De rodillas y girando la llave como si de un molinillo oxidado se tratase iba bajando una a una las barras mientras su traje empezaba a deshacerse, sus manos casi se fundían con el acero y la temperatura seguía subiendo al tiempo que algunos camaradas iban llegando a la puerta de los reactores para ayudar a Belikov. Increíblemente, Preminin consiguió bajar las siete barras que quedaban e interrumpir el funcionamiento de los reactores, que poco a poco irían perdiendo calor. Exhausto, se arrastró hacia la salida donde había acudido un equipo de descontaminación con la esperanza de poder recuperarlo, pero al llegar a la compuerta ésta se había atascado a causa del calor y la diferencia de presión. Desde el exterior intentaban abrir como fuese aquella maldita escotilla mientras el desesperado Sergei, más que aporrear el metal, pareciese que intentaba convencerlo acariciándolo con las pocas fuerzas que le quedaban. Entre los gritos de rabia podían escuchar los lamentos de Sergei cada vez más tenues y espaciados, hasta que por fin cesaron. La radiación había terminado de hacer su macabro trabajo y prácticamente había deshecho a Sergei por dentro, dejándolo muerto junto a la compuerta.
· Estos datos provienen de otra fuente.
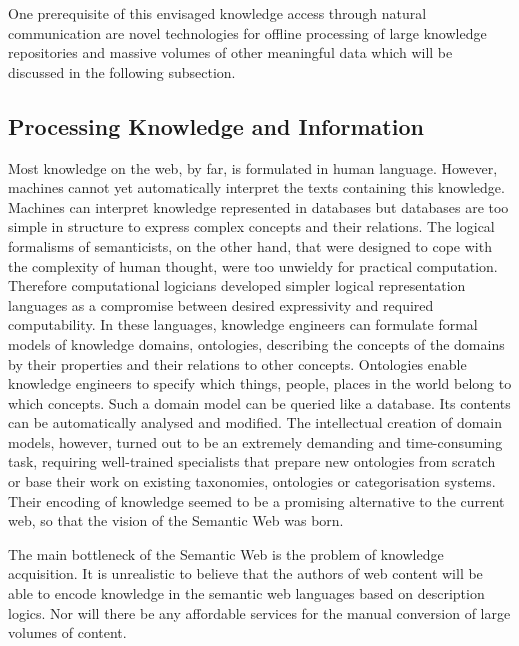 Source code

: \documentclass[10pt, plain]{../../metanetpaper}
\begin{document}
\begin{multicols}{2}
One prerequisite of this envisaged knowledge access through natural communication are novel technologies for offline processing of large knowledge repositories and massive volumes of other meaningful data which will be discussed in the following subsection.  

\subsection{Processing Knowledge and Information}
\label{sec:proc-knowl-inform}

Most knowledge on the web, by far, is formulated in human language. However, machines cannot yet automatically interpret the texts containing this knowledge. Machines can interpret knowledge represented in databases but databases are too simple in structure to express complex concepts and their relations. The logical formalisms of semanticists, on the other hand, that were designed to cope with the complexity of human thought, were too unwieldy for practical computation. Therefore computational logicians developed simpler logical representation languages as a compromise between desired expressivity and required computability. In these languages, knowledge engineers can formulate formal models of knowledge domains, ontologies,  describing the concepts of the domains by their properties and their relations to other concepts. Ontologies enable knowledge engineers to specify which things, people, places in the world belong to which concepts. Such a domain model can be queried like a database. Its contents can be automatically analysed and modified. The intellectual creation of domain models, however, turned out to be an extremely demanding and time-consuming task, requiring well-trained specialists that prepare new ontologies from scratch or base their work on existing taxonomies, ontologies or categorisation systems. Their encoding of knowledge seemed to be a promising alternative to the current web, so that the vision of the Semantic Web was born. 
 
The main bottleneck of the Semantic Web is the problem of knowledge acquisition. It is unrealistic to believe that the authors of web content will be able to encode knowledge in the semantic web languages based on description logics. Nor will there be any affordable services for the manual conversion of large volumes of content.
 

\end{multicols}
\end{document}
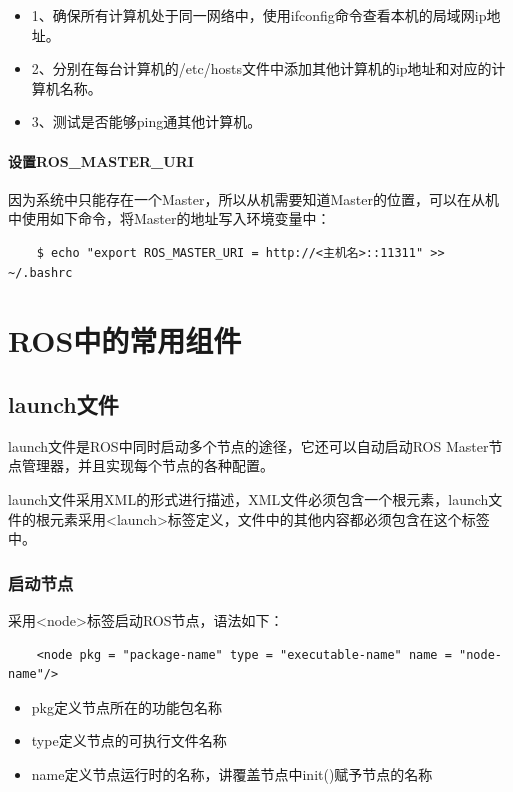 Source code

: \documentclass[10pt, oneside]{book}
\begin{document}
\begin{itemize}
    \item 1、确保所有计算机处于同一网络中，使用ifconfig命令查看本机的局域网ip地址。
    \item 2、分别在每台计算机的/etc/hosts文件中添加其他计算机的ip地址和对应的计算机名称。
    \item 3、测试是否能够ping通其他计算机。
\end{itemize}

\subsubsection{设置ROS\_MASTER\_URI}

因为系统中只能存在一个Master，所以从机需要知道Master的位置，可以在从机中使用如下命令，将Master的地址写入环境变量中：

\begin{verbatim}
    $ echo "export ROS_MASTER_URI = http://<主机名>::11311" >> ~/.bashrc
\end{verbatim}


\chapter{ROS中的常用组件}

\section{launch文件}

launch文件是ROS中同时启动多个节点的途径，它还可以自动启动ROS Master节点管理器，并且实现每个节点的各种配置。

launch文件采用XML的形式进行描述，XML文件必须包含一个根元素，launch文件的根元素采用<launch>标签定义，文件中的其他内容都必须包含在这个标签中。

\subsection{启动节点}

采用<node>标签启动ROS节点，语法如下：

\begin{verbatim}
    <node pkg = "package-name" type = "executable-name" name = "node-name"/>
\end{verbatim}

\begin{itemize}
    \item pkg定义节点所在的功能包名称
    \item type定义节点的可执行文件名称
    \item name定义节点运行时的名称，讲覆盖节点中init()赋予节点的名称
\end{itemize}
\end{document}
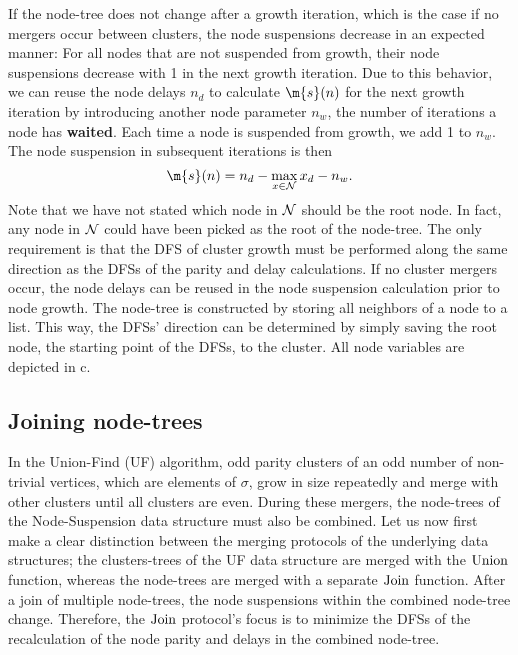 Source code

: If the node-tree does not change after a growth iteration, which is the case if no mergers occur between clusters, the node suspensions decrease in an expected manner: For all nodes that are not suspended from growth, their node suspensions decrease with 1 in the next growth iteration. Due to this behavior, we can reuse the node delays $n_d$ to calculate $\m{s}(n)$ for the next growth iteration by introducing another node parameter $n_w$, the number of iterations a node has \textbf{waited}. Each time a node is suspended from growth, we add 1 to $n_w$. The node suspension in subsequent iterations is then
\begin{equation}\label{eq:suspension}
    \m{s}(n) = n_d - \max_{x \in \nset}{x_d} - n_w. 
\end{equation}
Note that we have not stated which node in $\mathcal{N}$ should be the root node. In fact, any node in $\mathcal{N}$ could have been picked as the root of the node-tree. The only requirement is that the DFS of cluster growth must be performed along the same direction as the DFSs of the parity and delay calculations. If no cluster mergers occur, the node delays can be reused in the node suspension calculation prior to node growth. The node-tree is constructed by storing all neighbors of a node to a list. This way, the DFSs' direction can be determined by simply saving the root node, the starting point of the DFSs, to the cluster. All node variables are depicted in c. 


\subsection{Joining node-trees}\label{sec:nodejoin}

In the Union-Find (UF) algorithm, odd parity clusters of an odd number of non-trivial vertices, which are elements of $\sigma$, grow in size repeatedly and merge with other clusters until all clusters are even. During these mergers, the node-trees of the Node-Suspension data structure must also be combined. Let us now first make a clear distinction between the merging protocols of the underlying data structures; the clusters-trees of the UF data structure are merged with the $\operatorname{Union}$ function, whereas the node-trees are merged with a separate $\operatorname{Join}$ function. After a join of multiple node-trees, the node suspensions within the combined node-tree change. Therefore, the $\operatorname{Join}$ protocol's focus is to minimize the DFSs of the recalculation of the node parity and delays in the combined node-tree. 

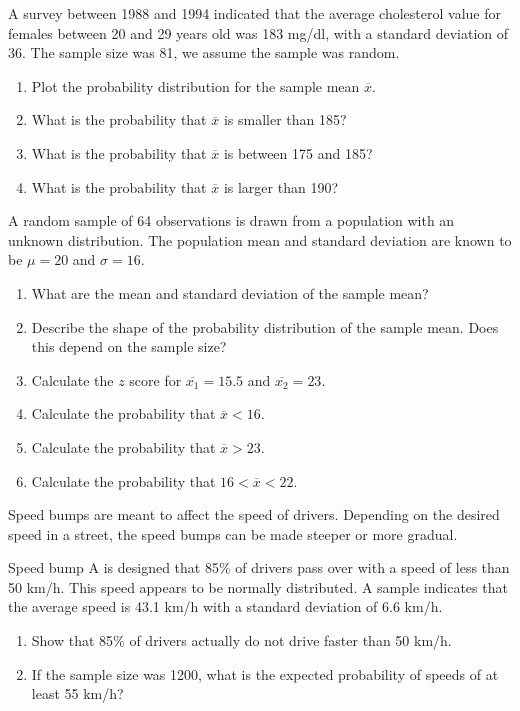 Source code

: \begin{exercise}
  A survey between 1988 and 1994 indicated that the average cholesterol value for females between 20 and 29 years old was 183 mg/dl, with a standard deviation of 36. The sample size was 81, we assume the sample was random.
  
  \begin{enumerate}[label=\alph*.]
    \item Plot the probability distribution for the sample mean $\overline{x}$.
    \item What is the probability that $\overline{x}$ is smaller than 185?
    \item What is the probability that $\overline{x}$ is between 175 and 185?
    \item What is the probability that $\overline{x}$ is larger than 190? 
  \end{enumerate}
\end{exercise}

\begin{exercise}
  A random sample of 64 observations is drawn from a population with an unknown distribution. The population mean and standard deviation are known to be $\mu = 20$ and $\sigma=16$.
  
  \begin{enumerate}[label=\alph*.]
    \item What are the mean and standard deviation of the sample mean?
    \item Describe the shape of the probability distribution of the sample mean. Does this depend on the sample size?
    \item Calculate the $z$ score for $\overline{x_{1}} = 15.5$ and $\overline{x_{2}} = 23$.
    \item Calculate the probability that $\overline{x} <16$.
    \item Calculate the probability that $\overline{x} > 23$.
    \item Calculate the probability that $16< \overline{x}< 22$.
  \end{enumerate}
\end{exercise}

\begin{exercise}
  Speed bumps are meant to affect the speed of drivers. Depending on the desired speed in a street, the speed bumps can be made steeper or more gradual.
  
  Speed bump A is designed that 85\% of drivers pass over with a speed of less than 50 km/h. This speed appears to be normally distributed. A sample indicates that the average speed is 43.1 km/h with a standard deviation of 6.6 km/h.
  
  \begin{enumerate}[label=\alph*.]
    \item Show that 85\% of drivers actually do not drive faster than 50 km/h.
    \item If the sample size was 1200, what is the expected probability of speeds of at least 55 km/h?
  \end{enumerate}
\end{exercise}

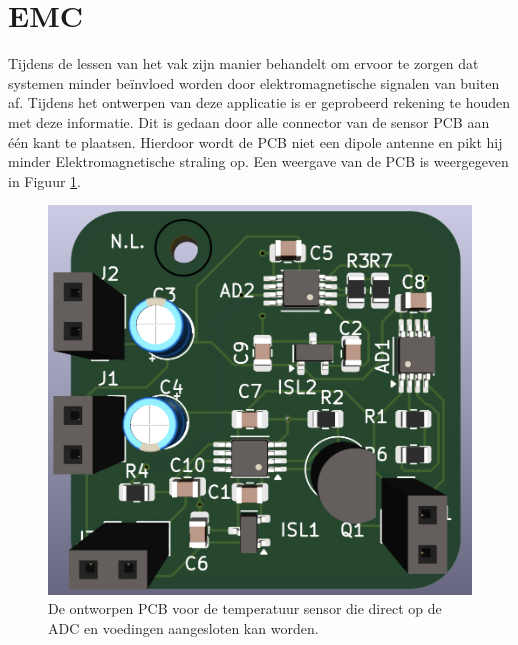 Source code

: \newpage
\section{EMC}
Tijdens de lessen van het vak zijn manier behandelt om ervoor te zorgen dat systemen minder beïnvloed worden door elektromagnetische signalen van buiten af. Tijdens het ontwerpen van deze applicatie is er geprobeerd rekening te houden met deze informatie. Dit is gedaan door alle connector van de sensor PCB aan één kant te plaatsen. Hierdoor wordt de PCB niet een dipole antenne en pikt hij minder Elektromagnetische straling op. Een weergave van de PCB is weergegeven in Figuur \ref{fig:PCB_render}.
\begin{figure}[H]
    \centering
    \includegraphics[width=0.75\linewidth]{pictures/pcb_render.png}
    \caption{De ontworpen PCB voor de temperatuur sensor die direct op de ADC en voedingen aangesloten kan worden.}
    \label{fig:PCB_render}
\end{figure} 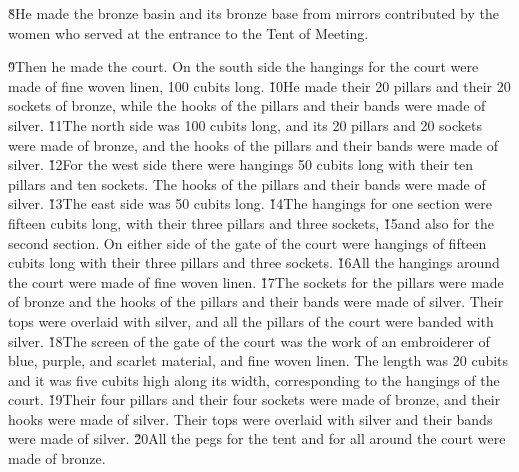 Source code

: \v{8}He made the bronze basin and its bronze base from mirrors contributed by the women who served at the entrance to the Tent of Meeting.

\v{9}Then he made the court. On the south side the hangings for the court were made of fine woven linen, 100 cubits long. \v{10}He made their 20 pillars and their 20 sockets of bronze, while the hooks of the pillars and their bands were made of silver. \v{11}The north side was 100 cubits long, and its 20 pillars and 20 sockets were made of bronze, and the hooks of the pillars and their bands were made of silver. \v{12}For the west side there were hangings 50 cubits long with their ten pillars and ten sockets. The hooks of the pillars and their bands were made of silver. \v{13}The east side was 50 cubits long. \v{14}The hangings for one section were fifteen cubits long, with their three pillars and three sockets, \v{15}and also for the second section. On either side of the gate of the court were hangings of fifteen cubits long with their three pillars and three sockets. \v{16}All the hangings around the court were made of fine woven linen. \v{17}The sockets for the pillars were made of bronze and the hooks of the pillars and their bands were made of silver. Their tops were overlaid with silver, and all the pillars of the court were banded with silver. \v{18}The screen of the gate of the court was the work of an embroiderer of blue, purple, and scarlet material, and fine woven linen. The length was 20 cubits and it was five cubits high along its width, corresponding to the hangings of the court. \v{19}Their four pillars and their four sockets were made of bronze, and their hooks were made of silver. Their tops were overlaid with silver and their bands were made of silver. \v{20}All the pegs for the tent and for all around the court were made of bronze.

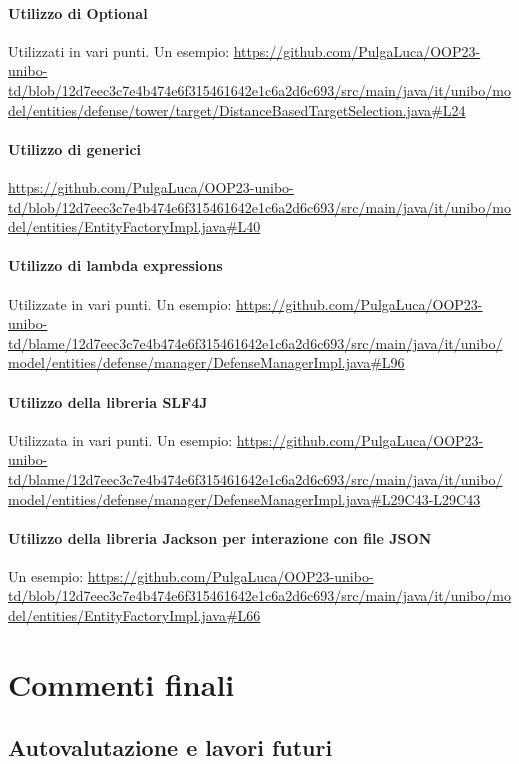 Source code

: \documentclass[a4paper,12pt]{report}
\begin{document}
\subsubsection{Utilizzo di Optional}
Utilizzati in vari punti. Un esempio: 
\url{https://github.com/PulgaLuca/OOP23-unibo-td/blob/12d7eec3c7e4b474e6f315461642e1c6a2d6c693/src/main/java/it/unibo/model/entities/defense/tower/target/DistanceBasedTargetSelection.java#L24}

\subsubsection{Utilizzo di generici}
\url{https://github.com/PulgaLuca/OOP23-unibo-td/blob/12d7eec3c7e4b474e6f315461642e1c6a2d6c693/src/main/java/it/unibo/model/entities/EntityFactoryImpl.java#L40}

\subsubsection{Utilizzo di lambda expressions}
Utilizzate in vari punti. Un esempio:  
\url{https://github.com/PulgaLuca/OOP23-unibo-td/blame/12d7eec3c7e4b474e6f315461642e1c6a2d6c693/src/main/java/it/unibo/model/entities/defense/manager/DefenseManagerImpl.java#L96}

\subsubsection{Utilizzo della libreria SLF4J}
Utilizzata in vari punti. Un esempio:  
\url{https://github.com/PulgaLuca/OOP23-unibo-td/blame/12d7eec3c7e4b474e6f315461642e1c6a2d6c693/src/main/java/it/unibo/model/entities/defense/manager/DefenseManagerImpl.java#L29C43-L29C43}

\subsubsection{Utilizzo della libreria Jackson per interazione con file JSON}
Un esempio:  
\url{https://github.com/PulgaLuca/OOP23-unibo-td/blob/12d7eec3c7e4b474e6f315461642e1c6a2d6c693/src/main/java/it/unibo/model/entities/EntityFactoryImpl.java#L66}



\chapter{Commenti finali}
\section{Autovalutazione e lavori futuri}
\end{document}
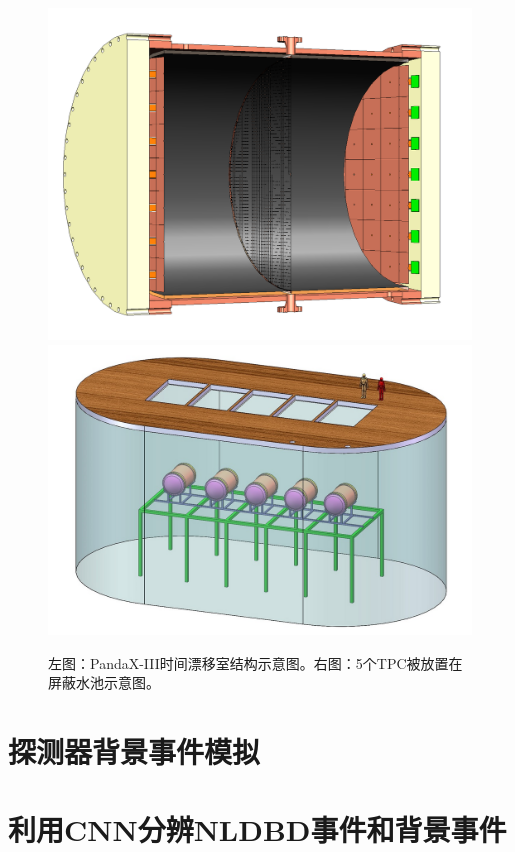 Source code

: \begin{figure}[tbp]
    \centering
    \includegraphics[width=0.4\columnwidth]{pic/fig1.png}
    \includegraphics[width=0.4\columnwidth]{pic/fig2.jpg}
    \caption{左图：PandaX-III时间漂移室结构示意图。右图：5个TPC被放置在屏蔽水池示意图。}
    \label{fig:detector}
\end{figure}
    
    
\chapter{探测器背景事件模拟}
\chapter{利用CNN分辨NLDBD事件和背景事件}
\label{section:3}
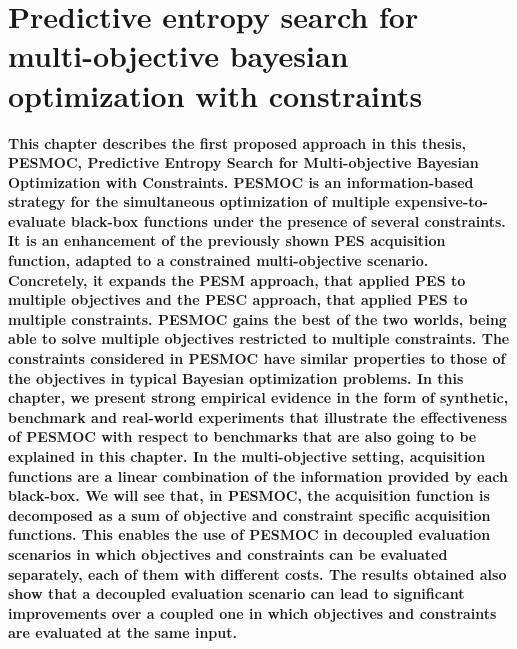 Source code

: 
\chapter{Predictive entropy search for multi-objective bayesian optimization with constraints} %
\label{Chapter4}

{\bf \small{
This chapter describes the first proposed approach in this thesis, PESMOC, Predictive Entropy Search for Multi-objective Bayesian Optimization with Constraints. PESMOC is an information-based strategy for the simultaneous optimization of multiple expensive-to-evaluate black-box functions under the presence of several constraints. It is an enhancement of the previously shown PES acquisition function, adapted to a constrained multi-objective scenario. Concretely, it expands the PESM approach, that applied PES to multiple objectives and the PESC approach, that applied PES to multiple constraints. PESMOC gains the best of the two worlds, being able to solve multiple objectives restricted to multiple constraints. The constraints considered in PESMOC have similar properties to those of the objectives in typical Bayesian optimization problems. In this chapter, we present strong empirical evidence in the form of synthetic, benchmark and real-world experiments that illustrate the effectiveness of PESMOC with respect to benchmarks that are also going to be explained in this chapter. In the multi-objective setting, acquisition functions are a linear combination of the information provided by each black-box. We will see that, in PESMOC, the acquisition function is decomposed as a sum of objective and constraint specific acquisition functions. This enables the use of PESMOC in decoupled evaluation scenarios in which objectives and constraints can be evaluated separately, each of them with different costs. The results obtained also show that a decoupled evaluation scenario can lead to significant improvements over a coupled one in which objectives and constraints are evaluated at the same input.
}}

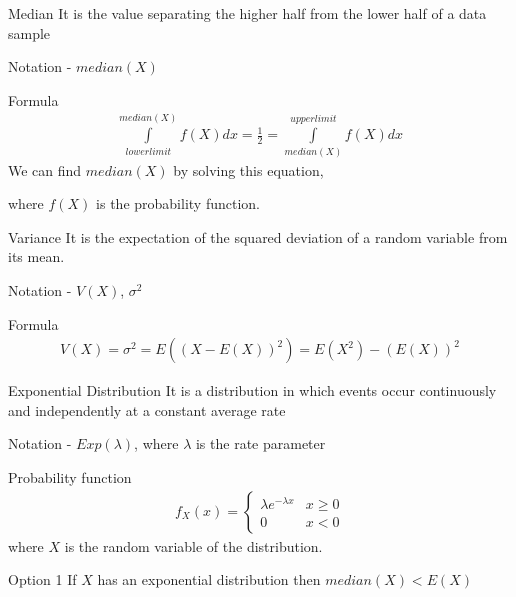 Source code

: \documentclass{beamer}
\begin{document}
\begin{frame}{}
\begin{block}{Median}
It is the value separating the higher half from the lower half of a data sample

Notation - $median(X)$
\end{block}
\begin{block}{Formula}
\begin{align}
    \int\limits_{lower limit}^{median(X)}f(X)d x=\frac{1}{2}=\int\limits_{median(X)}^{upper limit}f(X)d x
\end{align}
We can find $median(X)$ by solving this equation,

where $f(X)$ is the probability function.
\end{block}
\end{frame}
\begin{frame}{}
\begin{block}{Variance}
It is the expectation of the squared deviation of a random variable from its mean.

Notation - $V(X)$, $\sigma^2$
\end{block}
\begin{block}{Formula}
\begin{align}
    V(X)=\sigma^2=E((X-E(X))^2)=E(X^2)-(E(X))^2
\end{align}
\end{block}
\end{frame}
\begin{frame}{}
    \begin{block}{Exponential Distribution}
    It is a distribution in which events occur continuously and independently at a constant average rate
    
    Notation - $Exp(\lambda)$, where $\lambda$ is the rate parameter
    \end{block}
    \begin{block}{Probability function}
    \begin{align}
        f_X(x)=
        \begin{cases}
            \lambda e^{-\lambda x} & x\geq0\\
            0 & x<0
        \end{cases}
    \end{align}
    where $X$ is the random variable of the distribution.
    \end{block}
\end{frame}
\begin{frame}{Option 1}
    If $X$ has an exponential distribution then $median(X)<E(X)$
\end{frame}
\end{document}
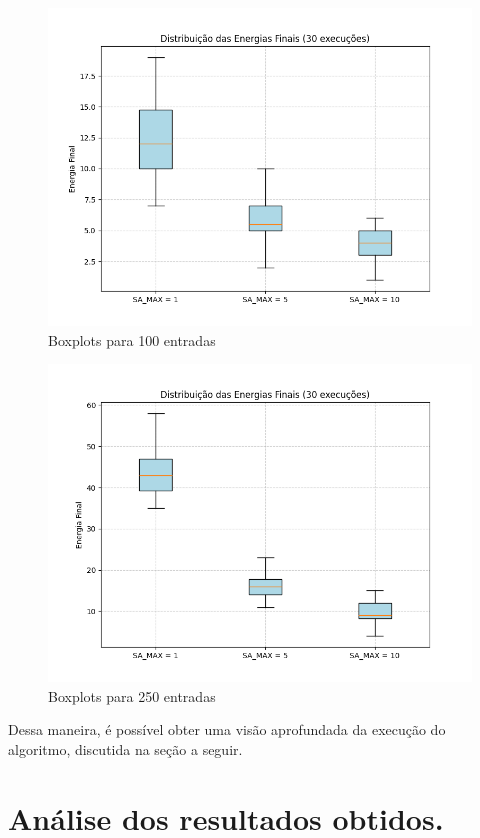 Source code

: \documentclass[12pt]{article}
\begin{document}
\begin{figure}[H]
  \centering
  \includegraphics[width=.9\textwidth]{imgs/boxplot_100.png}
  \caption{Boxplots para 100 entradas}
  \label{fig:boxplot100}
   \end{figure}

\begin{figure}[H]
  \centering
  \includegraphics[width=.9\textwidth]{imgs/boxplot_250.png}
  \caption{Boxplots para 250 entradas}
  \label{fig:boxplot250}
  \end{figure}

Dessa maneira, é possível obter uma visão aprofundada da execução do algoritmo, discutida na seção a seguir.

\section{Análise dos resultados obtidos.}
\label{sec:analise_dos_resultados_obtidos}
\end{document}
Un día después los supervivientes del K-219 fueron recogidos por un barco cubano y llevados a La Habana. El gobierno soviético alegó que el accidente había sido provocado por una colisión con un submarino americano: otra “tradición” de la marina rusa que no casa mucho con los cargos de traición, sabotaje y negligencia que afrontó el capitán Britanov.

Lugar del hundimiento del K-219. Desde ese punto y si esa hubiese sido su intención podría haber arrasado la Costa Este de los EEUU en cuestión de minutos.

Fuese cual fuese la causa del accidente, la acción de Sergei Preminin sigue siendo uno de los actos de heroísmo más extraordinarios de la Guerra Fría y me atrevería a decir que de la historia. En una época tumultuosa por los cambios que estaba llevando a cabo Gorbachov en la URSS y con la sensibilidad mundial a flor de piel con el tema nuclear desde el estallido de Chernóbil, un incidente de ese tipo a 600 millas de Nueva York podría haber sido tomado como un casus belli provocado por unas fuerzas armadas soviéticas que se resistían a las nuevas líneas del Politburo. La incierta reacción de la OTAN bien podría dejar a los reformistas del Kremlin en una posición insostenible frente a la vieja guardia del PCUS, y acabar con una Perestroika sin apoyos políticos y económicos exteriores.

Hay un pequeño monumento en Skornyakovo, la ciudad natal de Sergei, en el que se puede leer: “Al marinero ruso Sergei Preminin, que previno al mundo de una catástrofe nuclear”. Sinceramente, creo que habría que ponerle otra placa en Washington. Por lo menos.